B U K I T T I N G G I
detail news

11 Apr,2019 16:04

Sekolah Keluarga, Membekali Keluarga Kemampuan Mendidik dan Membesarkan Anak dengan Baik dan Benar

Ratusan warga Bukittinggi yang sedang mengikuti Program Sekolah Keluarga di 12 Kelurahan, mengikuti Kuliah Umum Sekolah Keluarga di Auditorium Perpusnas Bung Hatta. Warga yang didominasi kaum ibu itu serius menyimak materi yang disampaikan Psikolog Adriano Rusfi, Selasa (09/04),

Sekretaris Daerah Kota Bukittinggi Yuen Karnova saat membuka Kuliah Umum itu menyoroti pelbagai masalah keluarga, anak dan remaja Bukittinggi saat ini. “Anak-anak kita menghadapi banyak masalah dan tantangan, dan kita tidak tau apa yang akan terjadi besok dan kedepan, jika kita tidak siap dari sekarang”, ujar Yuen.

Yuen Karnova melanjutkan, seandainya kita lalai hari ini, kita tidak akan mendapatkan generasi penerus yang berkualitas dan dapat dibanggakan. Karena sibuk dengan masalah yang dihadapinya. Karena itulah Ketua TP PKK mencetuskan ide Sekolah Keluarga ini. Sekolah Keluarga diharapkan dapat membekali  setiap keluarga sehingga memiliki kemampuan mendidik dan membesarkan anak-anak dengan baik dan benar. “Kita tidak boleh lengah, karena kelengahan itu akan kita bayar mahal dengan masa depan keluarga kita yang suram”, tegas Yuen.

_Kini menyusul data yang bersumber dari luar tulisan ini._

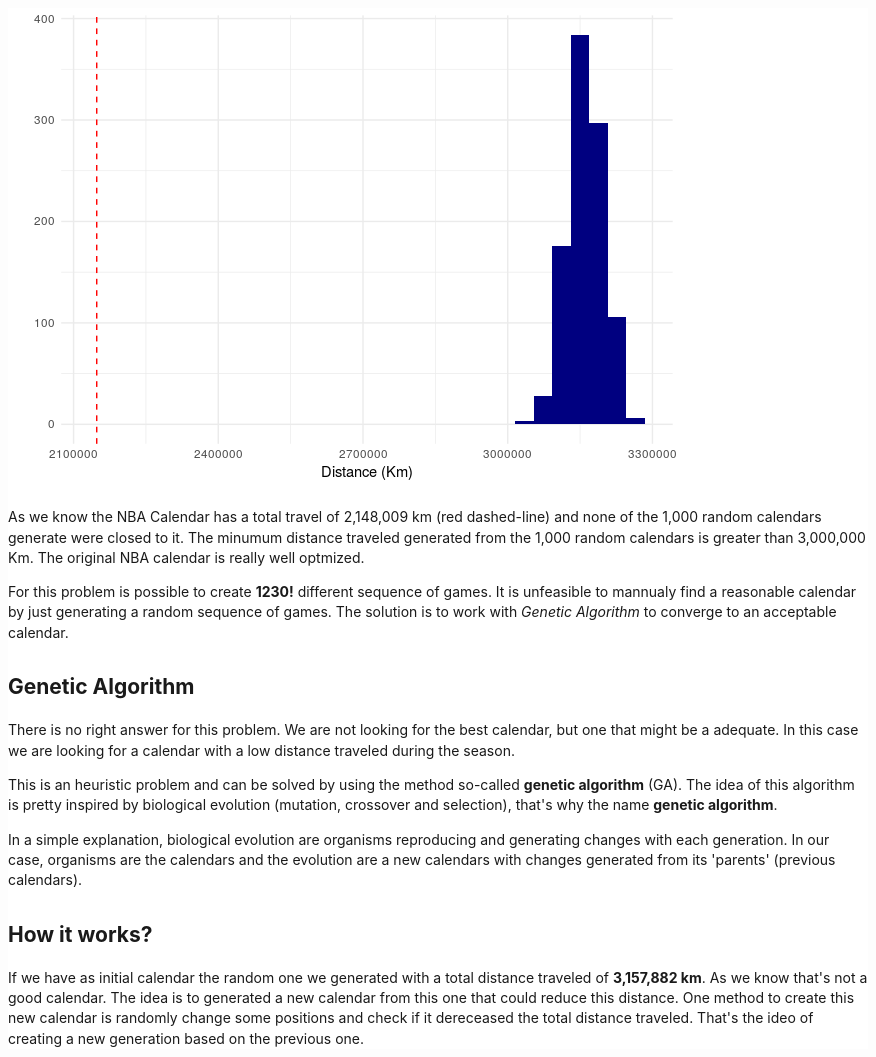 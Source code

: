 ![](2018-06-20-NBACalendar_files/figure-markdown_github/unnamed-chunk-21-1.png)

As we know the NBA Calendar has a total travel of 2,148,009 km (red dashed-line) and none of the 1,000 random calendars generate were closed to it. The minumum distance traveled generated from the 1,000 random calendars is greater than 3,000,000 Km. The original NBA calendar is really well optmized.

For this problem is possible to create **1230!** different sequence of games. It is unfeasible to mannualy find a reasonable calendar by just generating a random sequence of games. The solution is to work with *Genetic Algorithm* to converge to an acceptable calendar.

Genetic Algorithm
-----------------

There is no right answer for this problem. We are not looking for the best calendar, but one that might be a adequate. In this case we are looking for a calendar with a low distance traveled during the season.

This is an heuristic problem and can be solved by using the method so-called **genetic algorithm** (GA). The idea of this algorithm is pretty inspired by biological evolution (mutation, crossover and selection), that's why the name **genetic algorithm**.

In a simple explanation, biological evolution are organisms reproducing and generating changes with each generation. In our case, organisms are the calendars and the evolution are a new calendars with changes generated from its 'parents' (previous calendars).

How it works?
-------------

If we have as initial calendar the random one we generated with a total distance traveled of **3,157,882 km**. As we know that's not a good calendar. The idea is to generated a new calendar from this one that could reduce this distance. One method to create this new calendar is randomly change some positions and check if it dereceased the total distance traveled. That's the ideo of creating a new generation based on the previous one.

Karena itu, Yuen kembali menegaskan, Pemko berterima kasih kepada Ketua TP PKK, yang menggagas sekolah keluarga. Semoga ini menjdi solusi atas persoalan yang tengah terjadi ditengah keluarga kita hari ini.

Sementara narasumber Psikolog Adriano Rusfi dari gerakan Indonesia beradab, memberikan materi dengan  judul mendidik generasi ABCD (Aqil Baligh Cerdas Dewasa). Dalam materinya, Adrianof memaparkan beberapa Kasus mutakhir yang kita hadapi. Seperti Pedofilia yang telah menjadi krisis nasional dan kejahatan transnasional, Pembunuhan terhadap siswa sma taruna nusantara, Fenomena agama hardcore di kota-kota besar, Diperkirakan Indoneaia tidak akan mencapai bonus demografi, Siswa 13 tahun memperkosa siswi di langsa NAD, Tiga murid 12 tahun mencabuli 6 teman dan menyetubuhi 3 ekor kambing, Lelaki 10 tahun menghamili gadis 9 tahun

Semua hal yang mengerikan itu rata-rata dilakukan remaja. Dulu pemuda adalah aset, tapi kini remaja adalah masalah. Sesuai UU pendidikan dan pengajaran RI tahun 1951 : putra putri Indonesia yang telah berusia 15 tahun harus mampu melakukan seluruh peran dan tanggung jawab orang dewasa. Seharusnya remaja adalah sosok mandiri yang bertanggung jawab. Tapi yang ada Remaja, sebuah fenomena.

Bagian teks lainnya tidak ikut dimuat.